Don continued to invest in television, cable and pager providers in Oregon. He purchased Bend Cable in 1984 and expanded the company (later known as Bendbroadband) into a regional telecom provider over the ensuing years. He ran it until 1997, when he turned it over to his daughter, Amy (also a Duck, with a BS in business and an MBA).
This family’s financial success has been channeled into tens of millions of dollars in philanthropic giving that has benefited Oregon communities in countless ways. The Tykesons—both as a private couple and through their family foundation—have dedicated their giving to education, health care and the arts.
A warm spot in their hearts
The UO has been a special beneficiary of their generosity, for both its mission and the personal history it represents. “My parents met on a blind date at the UO,” said their daughter, Amy. “The university has a warm spot in their hearts.”
In the College of Arts and Sciences, the Tykesons have already created a named position for the dean, as well as an endowment for innovative undergraduate teaching. Elsewhere on campus, they have funded a named professorship in the Charles H. Lundquist College of Business and also supported construction projects, scholarships, athletics and the arts. Don is a trustee emeritus of the UO Foundation board. For their service, he and Willie received the UO Presidential Medal in 1997 and the Pioneer Award in 2001.

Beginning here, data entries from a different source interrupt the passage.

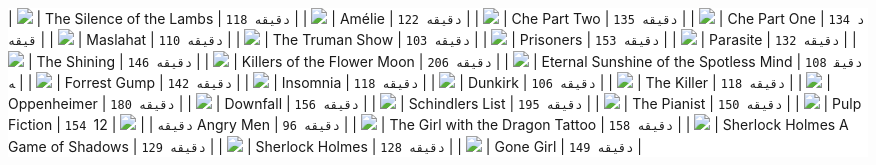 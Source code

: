 | ![](https://m.media-amazon.com/images/M/MV5BNjNhZTk0ZmEtNjJhMi00YzFlLWE1MmEtYzM1M2ZmMGMwMTU4XkEyXkFqcGdeQXVyNjU0OTQ0OTY@._V1_SX300.jpg)         | The Silence of the Lambs                              | `118 دقیقه`                     |
| ![](https://m.media-amazon.com/images/M/MV5BNDg4NjM1YjMtYmNhZC00MjM0LWFiZmYtNGY1YjA3MzZmODc5XkEyXkFqcGdeQXVyNDk3NzU2MTQ@._V1_SX300.jpg)         | Amélie                                                | `122 دقیقه`                     |
| ![](https://m.media-amazon.com/images/M/MV5BMTNmZGY4OTctYjUwNi00ZjNmLTlmODItMDVhOGJmYThmMTU5XkEyXkFqcGdeQXVyNTAyODkwOQ@@._V1_SX300.jpg)         | Che Part Two                                          | `135 دقیقه`                     |
| ![](https://m.media-amazon.com/images/M/MV5BM2JiNjE4YjItNTFhNS00ZmYyLWEwNzctNzJmYzNiYWYzOGM3XkEyXkFqcGdeQXVyNTAyODkwOQ@@._V1_SX300.jpg)         | Che Part One                                          | `134 دقیقه`                     |
| ![](https://m.media-amazon.com/images/M/MV5BY2M4OWU0MmMtYTQxYS00MDE3LWFkYzAtMzRlYzM1NDcxOWExXkEyXkFqcGc@._V1_SX300.jpg)                         | Maslahat                                              | `110 دقیقه`                     |
| ![](https://m.media-amazon.com/images/M/MV5BMDIzODcyY2EtMmY2MC00ZWVlLTgwMzAtMjQwOWUyNmJjNTYyXkEyXkFqcGdeQXVyNDk3NzU2MTQ@._V1_SX300.jpg)         | The Truman Show                                       | `103 دقیقه`                     |
| ![](https://m.media-amazon.com/images/M/MV5BMTg0NTIzMjQ1NV5BMl5BanBnXkFtZTcwNDc3MzM5OQ@@._V1_SX300.jpg)                                         | Prisoners                                             | `153 دقیقه`                     |
| ![](https://m.media-amazon.com/images/M/MV5BYWZjMjk3ZTItODQ2ZC00NTY5LWE0ZDYtZTI3MjcwN2Q5NTVkXkEyXkFqcGdeQXVyODk4OTc3MTY@._V1_SX300.jpg)         | Parasite                                              | `132 دقیقه`                     |
| ![](https://m.media-amazon.com/images/M/MV5BZWFlYmY2MGEtZjVkYS00YzU4LTg0YjQtYzY1ZGE3NTA5NGQxXkEyXkFqcGdeQXVyMTQxNzMzNDI@._V1_SX300.jpg)         | The Shining                                           | `146 دقیقه`                     |
| ![](https://m.media-amazon.com/images/M/MV5BMjE4ZTZlNDAtM2Q3YS00YjFhLThjN2UtODg2ZGNlN2E2MWU2XkEyXkFqcGdeQXVyMTUzMTg2ODkz._V1_SX300.jpg)         | Killers of the Flower Moon                            | `206 دقیقه`                     |
| ![](https://m.media-amazon.com/images/M/MV5BMTY4NzcwODg3Nl5BMl5BanBnXkFtZTcwNTEwOTMyMw@@._V1_SX300.jpg)                                         | Eternal Sunshine of the Spotless Mind                 | `108 دقیقه`                     |
| ![](https://m.media-amazon.com/images/M/MV5BNWIwODRlZTUtY2U3ZS00Yzg1LWJhNzYtMmZiYmEyNmU1NjMzXkEyXkFqcGdeQXVyMTQxNzMzNDI@._V1_SX300.jpg)         | Forrest Gump                                          | `142 دقیقه`                     |
| ![](https://m.media-amazon.com/images/M/MV5BYzlkZTEyYjUtMTY5NS00ZjU0LTk5OTYtM2M0ZDg1NmNjMzhkXkEyXkFqcGdeQXVyMTQxNzMzNDI@._V1_SX300.jpg)         | Insomnia                                              | `118 دقیقه`                     |
| ![](https://m.media-amazon.com/images/M/MV5BN2YyZjQ0NTEtNzU5MS00NGZkLTg0MTEtYzJmMWY3MWRhZjM2XkEyXkFqcGdeQXVyMDA4NzMyOA@@._V1_SX300.jpg)         | Dunkirk                                               | `106 دقیقه`                     |
| ![](https://m.media-amazon.com/images/M/MV5BZGJkMDUwZWQtYTMzMS00NTg5LWE1ZTYtOTVhMDI4NGI1YjMyXkEyXkFqcGdeQXVyODk4OTc3MTY@._V1_SX300.jpg)         | The Killer                                            | `118 دقیقه`                     |
| ![](https://m.media-amazon.com/images/M/MV5BMDBmYTZjNjUtN2M1MS00MTQ2LTk2ODgtNzc2M2QyZGE5NTVjXkEyXkFqcGdeQXVyNzAwMjU2MTY@._V1_SX300.jpg)         | Oppenheimer                                           | `180 دقیقه`                     |
| ![](https://m.media-amazon.com/images/M/MV5BMTU0NTU5NTAyMl5BMl5BanBnXkFtZTYwNzYwMDg2._V1_SX300.jpg)                                             | Downfall                                              | `156 دقیقه`                     |
| ![](https://m.media-amazon.com/images/M/MV5BNDE4OTMxMTctNmRhYy00NWE2LTg3YzItYTk3M2UwOTU5Njg4XkEyXkFqcGdeQXVyNjU0OTQ0OTY@._V1_SX300.jpg)         | Schindlers List                                       | `195 دقیقه`                     |
| ![](https://m.media-amazon.com/images/M/MV5BOWRiZDIxZjktMTA1NC00MDQ2LWEzMjUtMTliZmY3NjQ3ODJiXkEyXkFqcGdeQXVyNjU0OTQ0OTY@._V1_SX300.jpg)         | The Pianist                                           | `150 دقیقه`                     |
| ![](https://m.media-amazon.com/images/M/MV5BNGNhMDIzZTUtNTBlZi00MTRlLWFjM2ItYzViMjE3YzI5MjljXkEyXkFqcGdeQXVyNzkwMjQ5NzM@._V1_SX300.jpg)         | Pulp Fiction                                          | `154 دقیقه`                     |
| ![](https://m.media-amazon.com/images/M/MV5BMWU4N2FjNzYtNTVkNC00NzQ0LTg0MjAtYTJlMjFhNGUxZDFmXkEyXkFqcGdeQXVyNjc1NTYyMjg@._V1_SX300.jpg)         | 12 Angry Men                                          | `96 دقیقه`                      |
| ![](https://m.media-amazon.com/images/M/MV5BMTczNDk4NTQ0OV5BMl5BanBnXkFtZTcwNDAxMDgxNw@@._V1_SX300.jpg)                                         | The Girl with the Dragon Tattoo                       | `158 دقیقه`                     |
| ![](https://m.media-amazon.com/images/M/MV5BMTQwMzQ5Njk1MF5BMl5BanBnXkFtZTcwNjIxNzIxNw@@._V1_SX300.jpg)                                         | Sherlock Holmes A Game of Shadows                     | `129 دقیقه`                     |
| ![](https://m.media-amazon.com/images/M/MV5BMTg0NjEwNjUxM15BMl5BanBnXkFtZTcwMzk0MjQ5Mg@@._V1_SX300.jpg)                                         | Sherlock Holmes                                       | `128 دقیقه`                     |
| ![](https://m.media-amazon.com/images/M/MV5BMTk0MDQ3MzAzOV5BMl5BanBnXkFtZTgwNzU1NzE3MjE@._V1_SX300.jpg)                                         | Gone Girl                                             | `149 دقیقه`                     |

In 2014, W. Andrew Marcus, who holds the Tykeson deanship in CAS, invited Don and Willie to become the lead donors for a one-of-a-kind building in the heart of campus. The proposed building would bring academics and career advising together under one roof—a campus center designed to help students more intentionally pursue an academic program that will set them on a meaningful career path.
“This concept for student success captivated them,” said Amy. Her parents were impressed with the idea of a building that centered on programs that prepare the next generation for a rapidly changing world, helping them adapt to the evolving needs of the workplace through a liberal arts education.
“Liberal arts education provides the framework for supporting youth in a world that is changing so fast,” she explained. “By exposing students to wide-ranging subjects and helping them hone their collaboration and communication skills, students are better positioned to think about the world in broader ways.”
A vision, a catalyst
The building’s location—between historic Johnson Hall and Chapman Hall—was an additional inspiration. “It fits with the whole vision. The building will be a catalyst for linkages across campus and a home base,” Amy said.
The Tykesons agreed to the lead gift, the building was named Tykeson Hall in their honor and their $10 million gift allowed the UO to successfully secure a state match of $17 million.
(Read more about fundraising for Tykeson Hall.)
An additional $4 million has been raised from other donors, leaving approximately $8 million remaining to fully fund the expected cost of $39 million. The architectural firms Office 52 and Rowell Brokaw have been engaged to design the 65,000-square-foot building (see preceding story) and the project is on track for groundbreaking this year.
“The family is very excited about the plans and how well things are moving along,” said Amy. “My parents certainly believe that higher education is the gateway to a great future, and this building will bring so many stakeholders together to help students be successful.”